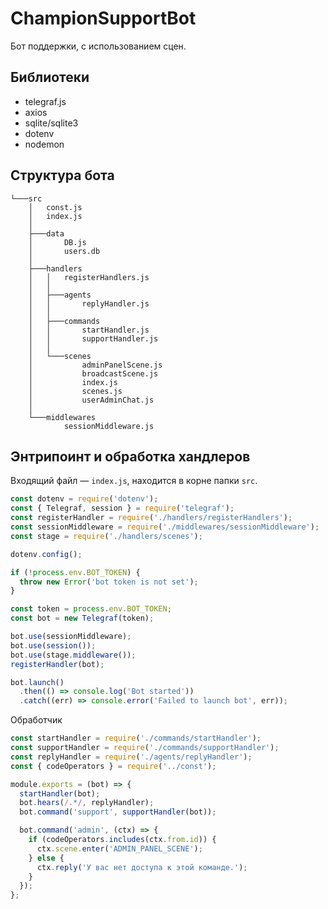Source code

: # ChampionSupportBot

Бот поддержки, с использованием сцен.

## Библиотеки

- telegraf.js
- axios
- sqlite/sqlite3
- dotenv
- nodemon

## Структура бота

```shell
└───src
    │   const.js
    │   index.js
    │
    ├───data
    │       DB.js
    │       users.db
    │
    ├───handlers
    │   │   registerHandlers.js
    │   │
    │   ├───agents
    │   │       replyHandler.js
    │   │
    │   ├───commands
    │   │       startHandler.js
    │   │       supportHandler.js
    │   │
    │   └───scenes
    │           adminPanelScene.js
    │           broadcastScene.js
    │           index.js
    │           scenes.js
    │           userAdminChat.js
    │
    └───middlewares
            sessionMiddleware.js
```

## Энтрипоинт и обработка хандлеров

Входящий файл — `index.js`, находится в корне папки `src`.

```javascript
const dotenv = require('dotenv');
const { Telegraf, session } = require('telegraf');
const registerHandler = require('./handlers/registerHandlers');
const sessionMiddleware = require('./middlewares/sessionMiddleware');
const stage = require('./handlers/scenes');

dotenv.config();

if (!process.env.BOT_TOKEN) {
  throw new Error('bot token is not set');
}

const token = process.env.BOT_TOKEN;
const bot = new Telegraf(token);

bot.use(sessionMiddleware);
bot.use(session());
bot.use(stage.middleware());
registerHandler(bot);

bot.launch()
  .then(() => console.log('Bot started'))
  .catch((err) => console.error('Failed to launch bot', err));
```

Обработчик

```javascript
const startHandler = require('./commands/startHandler');
const supportHandler = require('./commands/supportHandler');
const replyHandler = require('./agents/replyHandler');
const { codeOperators } = require('../const');

module.exports = (bot) => {
  startHandler(bot);
  bot.hears(/.*/, replyHandler);
  bot.command('support', supportHandler(bot));

  bot.command('admin', (ctx) => {
    if (codeOperators.includes(ctx.from.id)) {
      ctx.scene.enter('ADMIN_PANEL_SCENE');
    } else {
      ctx.reply('У вас нет доступа к этой команде.');
    }
  });
};
```
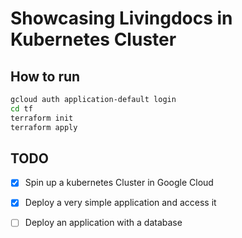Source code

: # Showcasing Livingdocs in Kubernetes Cluster

## How to run
```bash
gcloud auth application-default login
cd tf
terraform init
terraform apply
```

## TODO

- [x] Spin up a kubernetes Cluster in Google Cloud
- [X] Deploy a very simple application and access it
- [ ] Deploy an application with a database

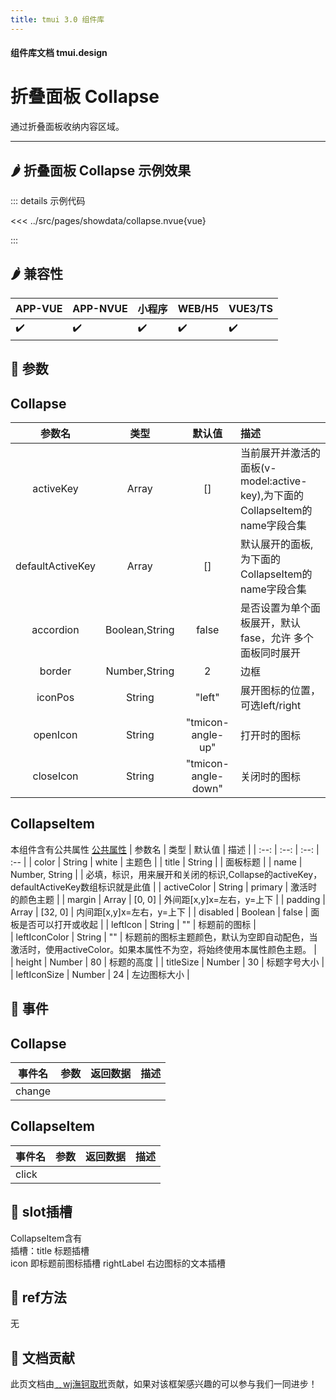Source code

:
 ```yaml
---
title: tmui 3.0 组件库
---
```


<script setup>
import webview from '../components/mobileWebview.vue'
</script>

#### 组件库文档 tmui.design

# 折叠面板 Collapse
通过折叠面板收纳内容区域。

---

## :hot_pepper: 折叠面板 Collapse 示例效果

<webview url="https://tmui.design/h5/#/pages/showdata/collapse"></webview>

::: details 示例代码

<<< ../src/pages/showdata/collapse.nvue{vue}

:::


## :hot_pepper: 兼容性

| APP-VUE | APP-NVUE | 小程序 | WEB/H5 | VUE3/TS |
| --- | --- | --- | --- | --- |
| :heavy_check_mark: | :heavy_check_mark: | :heavy_check_mark: | :heavy_check_mark: | :heavy_check_mark: |

## :seedling: 参数
## Collapse

| 参数名 | 类型 | 默认值 | 描述 |
| :--: | :--: | :--: | :-- |
| activeKey | Array | [] | 当前展开并激活的面板(v-model:active-key),为下面的CollapseItem的name字段合集 |
| defaultActiveKey | Array | [] | 默认展开的面板,为下面的CollapseItem的name字段合集 |
| accordion | Boolean,String | false | 是否设置为单个面板展开，默认fase，允许 多个面板同时展开 |
| border | Number,String | 2 | 边框 |
| iconPos | String | "left" | 展开图标的位置，可选left/right |
| openIcon<Badge type="danger" text="v3.0.77+" vertical="middle" /> | String | "tmicon-angle-up" | 打开时的图标 |
| closeIcon<Badge type="danger" text="v3.0.77+" vertical="middle" /> | String | "tmicon-angle-down" | 关闭时的图标 |

## CollapseItem
本组件含有公共属性 [公共属性](/spec/组件公共样式.html)
| 参数名 | 类型 | 默认值 | 描述 |
| :--: | :--: | :--: | :-- |
| color | String | white | 主题色 |
| title | String |  | 面板标题 |
| name | Number, String |  | 必填，标识，用来展开和关闭的标识,Collapse的activeKey，defaultActiveKey数组标识就是此值 |
| activeColor | String | primary | 激活时的颜色主题 |
| margin | Array | [0, 0] | 外间距[x,y]x=左右，y=上下 |
| padding | Array | [32, 0] | 内间距[x,y]x=左右，y=上下 |
| disabled | Boolean | false | 面板是否可以打开或收起 |
| leftIcon | String | "" | 标题前的图标 |  
| leftIconColor | String | "" | 标题前的图标主题颜色，默认为空即自动配色，当激活时，使用activeColor。如果本属性不为空，将始终使用本属性颜色主题。 |  
| height<Badge type="danger" text="v3.0.77+" vertical="middle" /> | Number | 80 | 标题的高度 |
| titleSize | Number | 30 | 标题字号大小 |
| leftIconSize | Number | 24 | 左边图标大小 |

## :rose: 事件
## Collapse
| 事件名 | 参数 | 返回数据 | 描述 |
| --- | --- | --- | --- |
| change |  |  |  |

## CollapseItem
| 事件名 | 参数 | 返回数据 | 描述 |
| --- | --- | --- | --- |
| click |  |  |  |

## :corn: slot插槽
CollapseItem含有<br>
插槽：title 标题插槽<br>
icon 即标题前图标插槽
rightLabel <Badge type="danger" text="v3.0.77+" vertical="middle" /> 右边图标的文本插槽

## :green_salad: ref方法
无

## :couplekiss: 文档贡献
此页文档由[﹎wj潕钶取玳](https://gitee.com/dxwj)贡献，如果对该框架感兴趣的可以参与我们一同进步！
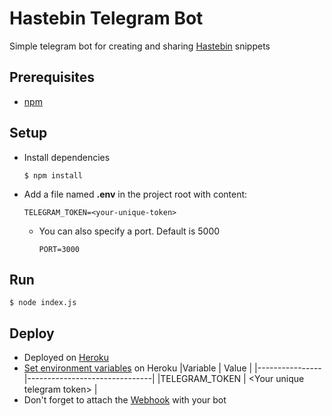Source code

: # Hastebin Telegram Bot
Simple telegram bot for creating and sharing [Hastebin](https://github.com/seejohnrun/haste-server) snippets

## Prerequisites
- [npm](https://www.npmjs.com/get-npm)

## Setup
- Install dependencies
  ```shell script
  $ npm install
  ```
- Add a file named **.env** in the project root with content:
  ```
  TELEGRAM_TOKEN=<your-unique-token>
  ```
  - You can also specify a port. Default is 5000
    ```
    PORT=3000
    ```

## Run
```shell script
$ node index.js
```

## Deploy
- Deployed on [Heroku](https://www.heroku.com/)
- [Set environment variables](https://devcenter.heroku.com/articles/config-vars) on Heroku
  |Variable        | Value                         |
  |----------------|-------------------------------|
  |TELEGRAM_TOKEN  | \<Your unique telegram token> |
- Don't forget to attach the [Webhook](https://core.telegram.org/bots/api#getting-updates) with your bot
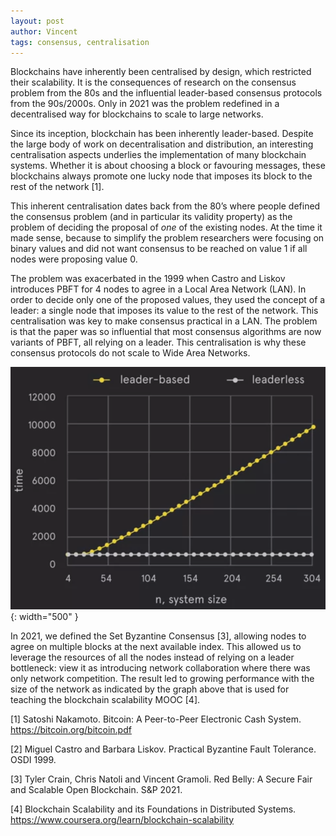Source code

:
 ```yaml
---
layout: post
author: Vincent
tags: consensus, centralisation
---
```


Blockchains have inherently been centralised by design, which restricted their scalability. It is the consequences of research on the consensus problem from the 80s and the influential leader-based consensus protocols from the 90s/2000s. Only in 2021 was the problem redefined in a decentralised way for blockchains to scale to large networks.

Since its inception, blockchain has been inherently leader-based. Despite the large body of work on decentralisation and distribution, an interesting centralisation aspects underlies the implementation of many blockchain systems. Whether it is about choosing a block or favouring messages, these blockchains always promote one lucky node that imposes its block to the rest of the network [1].

This inherent centralisation dates back from the 80’s where people defined the consensus problem (and in particular its validity property) as the problem of deciding the proposal of *one* of the existing nodes. At the time it made sense, because to simplify the problem researchers were focusing on binary values and did not want consensus to be reached on value 1 if all nodes were proposing value 0.

The problem was exacerbated in the 1999 when Castro and Liskov introduces PBFT for 4 nodes to agree in a Local Area Network (LAN). In order to decide only one of the proposed values, they used the concept of a leader: a single node that imposes its value to the rest of the network. This centralisation was key to make consensus practical in a LAN. The problem is that the paper was so influential that most consensus algorithms 
are now variants of PBFT, all relying on a leader. This centralisation is why these consensus protocols do not scale to Wide Area Networks.


![Leader-based vs. leaderless design](/img/leaderless.png){: width="500" }

In 2021, we defined the Set Byzantine Consensus [3], allowing nodes to agree on multiple blocks at the next available index. This allowed us to leverage the resources of all the nodes instead of relying on a leader bottleneck: view it as introducing network collaboration where there was only network competition.
The result led to growing performance with the size of the network as indicated by the graph above that is used for teaching the blockchain scalability MOOC [4].

[1] Satoshi Nakamoto. Bitcoin: A Peer-to-Peer Electronic Cash System.  https://bitcoin.org/bitcoin.pdf

[2] Miguel Castro and Barbara Liskov. Practical Byzantine Fault Tolerance. OSDI 1999.

[3] Tyler Crain, Chris Natoli and Vincent Gramoli. Red Belly: A Secure Fair and Scalable Open Blockchain. S&P 2021.

[4] Blockchain Scalability and its Foundations in Distributed Systems. https://www.coursera.org/learn/blockchain-scalability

--- Work task ---
For every line of the material above that contains the word "sessionMiddleware", show the line.

--- Task response ---
            sessionMiddleware.js
const sessionMiddleware = require('./middlewares/sessionMiddleware');
bot.use(sessionMiddleware);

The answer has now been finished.